(PROBLEM REQUIREMENTS): In your copy of the entries, please include no pictures and return every word exactly.

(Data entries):
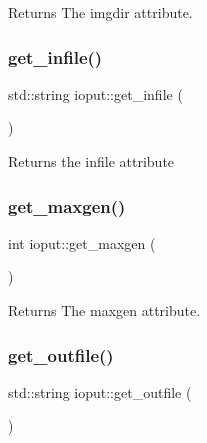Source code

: \begin{DoxyReturn}{Returns}
The imgdir attribute. 
\end{DoxyReturn}
\mbox{\label{classioput_a7a165641e61846400db59840c5a6a160}} 
\subsubsection{\texorpdfstring{get\+\_\+infile()}{get\_infile()}}
{\footnotesize\ttfamily std\+::string ioput\+::get\+\_\+infile (\begin{DoxyParamCaption}{ }\end{DoxyParamCaption})\hspace{0.3cm}{\ttfamily [inline]}}

\begin{DoxyReturn}{Returns}
the infile attribute 
\end{DoxyReturn}
\mbox{\label{classioput_af5603ef96a4ae8db6f02d6d35227ac64}} 
\subsubsection{\texorpdfstring{get\+\_\+maxgen()}{get\_maxgen()}}
{\footnotesize\ttfamily int ioput\+::get\+\_\+maxgen (\begin{DoxyParamCaption}{ }\end{DoxyParamCaption})\hspace{0.3cm}{\ttfamily [inline]}}

\begin{DoxyReturn}{Returns}
The maxgen attribute. 
\end{DoxyReturn}
\mbox{\label{classioput_abdde82b7076a334519ada5f3a74d579a}} 
\subsubsection{\texorpdfstring{get\+\_\+outfile()}{get\_outfile()}}
{\footnotesize\ttfamily std\+::string ioput\+::get\+\_\+outfile (\begin{DoxyParamCaption}{ }\end{DoxyParamCaption})\hspace{0.3cm}{\ttfamily [inline]}}

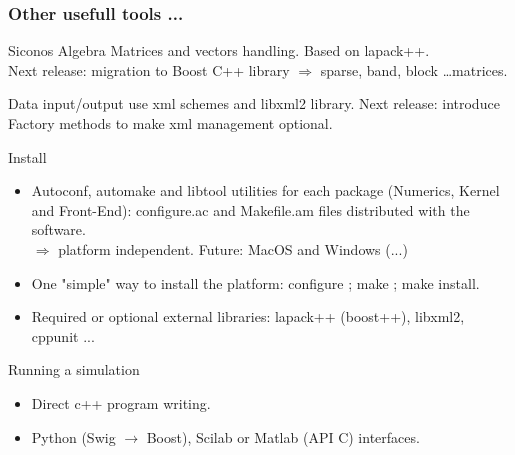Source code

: \frame
{
 \frametitle{Other usefull tools ...}
 \begin{block}{Siconos Algebra}
   Matrices and vectors handling. Based on lapack++. \\
   Next release: migration to Boost C++ library
   $\Rightarrow$ sparse, band, block \ldots matrices. 
 \end{block}
 \pause
 \begin{block}{Data input/output}
   use xml schemes and libxml2 library. Next release: introduce Factory methods to make xml management optional.
 \end{block}
 \pause
 \begin{block}{Install}
   \begin{itemize}
   \item Autoconf, automake and libtool utilities for each package (Numerics, Kernel and Front-End): 
     configure.ac and Makefile.am files distributed with the software. \\
     $\Rightarrow$ platform independent. Future: MacOS and Windows (...) 
   \item One "simple" way to install the platform: configure ; make ; make install. 
   \item Required or optional external libraries: lapack++ (boost++), libxml2, cppunit ...
   \end{itemize}
 \end{block}
 \pause
 \begin{block}{Running a simulation}
   \begin{itemize}
   \item Direct c++ program writing.
   \item Python (Swig $\rightarrow$ Boost), Scilab or Matlab (API C) interfaces. 
   \end{itemize}
 \end{block}
}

(PROBLEM SOLUTION):
Source code

: \begin{DoxyReturn}{Returns}
The imgdir attribute. 
\end{DoxyReturn}
\mbox{\label{classioput_a7a165641e61846400db59840c5a6a160}} 
\subsubsection{\texorpdfstring{get\+\_\+infile()}{get\_infile()}}
{\footnotesize\ttfamily std\+::string ioput\+::get\+\_\+infile (\begin{DoxyParamCaption}{ }\end{DoxyParamCaption})\hspace{0.3cm}{\ttfamily [inline]}}

\begin{DoxyReturn}{Returns}
the infile attribute 
\end{DoxyReturn}
\mbox{\label{classioput_af5603ef96a4ae8db6f02d6d35227ac64}} 
\subsubsection{\texorpdfstring{get\+\_\+maxgen()}{get\_maxgen()}}
{\footnotesize\ttfamily int ioput\+::get\+\_\+maxgen (\begin{DoxyParamCaption}{ }\end{DoxyParamCaption})\hspace{0.3cm}{\ttfamily [inline]}}

\begin{DoxyReturn}{Returns}
The maxgen attribute. 
\end{DoxyReturn}
\mbox{\label{classioput_abdde82b7076a334519ada5f3a74d579a}} 
\subsubsection{\texorpdfstring{get\+\_\+outfile()}{get\_outfile()}}
{\footnotesize\ttfamily std\+::string ioput\+::get\+\_\+outfile (\begin{DoxyParamCaption}{ }\end{DoxyParamCaption})\hspace{0.3cm}{\ttfamily [inline]}}

Source code

: \frame
{
 \frametitle{Other usefull tools ...}
 \begin{block}{Siconos Algebra}
   Matrices and vectors handling. Based on lapack++. \\
   Next release: migration to Boost C++ library
   $\Rightarrow$ sparse, band, block \ldots matrices. 
 \end{block}
 \pause
 \begin{block}{Data input/output}
   use xml schemes and libxml2 library. Next release: introduce Factory methods to make xml management optional.
 \end{block}
 \pause
 \begin{block}{Install}
   \begin{itemize}
   \item Autoconf, automake and libtool utilities for each package (Numerics, Kernel and Front-End): 
     configure.ac and Makefile.am files distributed with the software. \\
     $\Rightarrow$ platform independent. Future: MacOS and Windows (...) 
   \item One "simple" way to install the platform: configure ; make ; make install. 
   \item Required or optional external libraries: lapack++ (boost++), libxml2, cppunit ...
   \end{itemize}
 \end{block}
 \pause
 \begin{block}{Running a simulation}
   \begin{itemize}
   \item Direct c++ program writing.
   \item Python (Swig $\rightarrow$ Boost), Scilab or Matlab (API C) interfaces. 
   \end{itemize}
 \end{block}
}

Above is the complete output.